El carbón era, en ese entonces, como el petróleo hoy: un recurso capaz de corromper a cualquiera (vean Venezuela, México, o los países del Golfo Pérsico). Doña Isidora manejó la industria del carbón en Lota con maestría. Si hoy, en pleno siglo 21, son poquísimas las CEO mujeres, en el siglo 19 sonaba como una locura.
Además de su brillante gestión, su espíritu visionario la llevó a negociar directamente con el inventor norteamericano Thomas Alva Edison la construcción en Chile de la primera planta hidroeléctrica del continente.
Si manejar un imperio económico es tarea titánica, y gestionar con éxito y visión de futuro una cuestión no menor que cumplió con brío, su labor fue mucho más allá. Doña Isidora se adelantó un siglo a la Responsabilidad Social Empresarial. Sin esperar que el Estado confiscase las ganancias de su holding, la empresaria chilena comenzó a invertir en casas bien equipadas para los obreros de Lota, escuelas, pavimentación de calles, y fundó un orfanato que posteriormente se convertiría en el Hogar del Pequeño Cottolengo, que perdura en su labor benéfica hasta hoy.
Cuando estalló la Guerra del Pacífico, en 1879, Chile, bajo el gobierno Liberal, había reducido significativamente su gasto en defensa. Para asegurar el éxito en la guerra de nuestra república parlamentaria sobre las tiranías de Hilarión Daza en Bolivia y Nicolás de Piérola en Perú, Isidora Goyenechea puso su fortuna a disposición de la república asegurando la producción de carbón y poniendo a disposición de la Armada su flota de barcos.
Si alguien cree que un país sólo funciona mediante la confiscación estatal con impuestos, y que el gasto militar debe ser el principal ítem del país, pues el legado filantrópico, desinteresado y visionario de doña Isidora Goyenechea lo desmiente categóricamente. Pocos ejemplos más encomiables hay en la historia de América latina.

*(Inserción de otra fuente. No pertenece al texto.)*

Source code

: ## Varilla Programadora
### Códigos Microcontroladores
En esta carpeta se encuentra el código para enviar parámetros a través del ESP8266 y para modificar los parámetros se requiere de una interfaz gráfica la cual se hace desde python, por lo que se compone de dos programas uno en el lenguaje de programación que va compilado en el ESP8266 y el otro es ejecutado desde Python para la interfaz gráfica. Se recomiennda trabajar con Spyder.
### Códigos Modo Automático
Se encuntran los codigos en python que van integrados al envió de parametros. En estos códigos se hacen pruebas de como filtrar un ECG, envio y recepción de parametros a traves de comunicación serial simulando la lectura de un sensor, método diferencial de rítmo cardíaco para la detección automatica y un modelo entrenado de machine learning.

Lo sabían muy bien los griegos antiguos quienes forjaron su magnífica civilización —cuna de Occidente— con las "liturgias", que eran donaciones voluntarias, u obligaciones cívicas, por parte de los más acaudalados para contribuir al engrandecimiento y prosperidad de la polis. Cuando se impusieron los impuestos y tributos obligatorios, comenzó la decadencia.
El ejemplo de doña Isidora Goyenechea amerita ser emulado y repetido por todos. Contribuir al desarrollo social no puede ser una obra que sólo quede en manos del Estado, sino de los filántropos y los poseedores de las grandes fortunas. Hoy lo hace un Bill Gates o un Warren Buffet, así como la familia Oppenheimer en Sudáfrica, o como lo ha hecho un Andrew Carneggie, fundador de escuelas públicas y bibliotecas, por sólo nombrar unos pocos.

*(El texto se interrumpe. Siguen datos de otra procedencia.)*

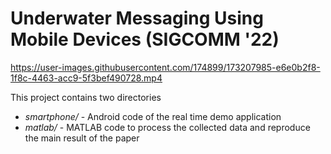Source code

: # Underwater Messaging Using Mobile Devices (SIGCOMM '22)

https://user-images.githubusercontent.com/174899/173207985-e6e0b2f8-1f8c-4463-acc9-5f3bef490728.mp4

This project contains two directories
- *smartphone/* - Android code of the real time demo application
- *matlab/* - MATLAB code to process the collected data and reproduce the main result of the paper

En Chile, tenemos a un Leonardo Farkas, un excéntrico magnate, quien normalmente contribuye más que cualquier plan social o cualquier burócrata para poner dinero ahí donde se necesita.
Isidora Goyenechea murió en París en 1897, en un viaje de negocios, luego de una vida inagotable de trabajo duro, esmero y compasión. Cuando sus restos fueron repatriados, los trabajadores del carbón salieron a las calles a homenajear a esta mujer extraordinaria. En su testamento legó parte de su fortuna al bienestar de los más desposeídos.
Hoy, tenemos muy pocos benefactores sociales. ¿Qué esperan para imitar a doña Isidora?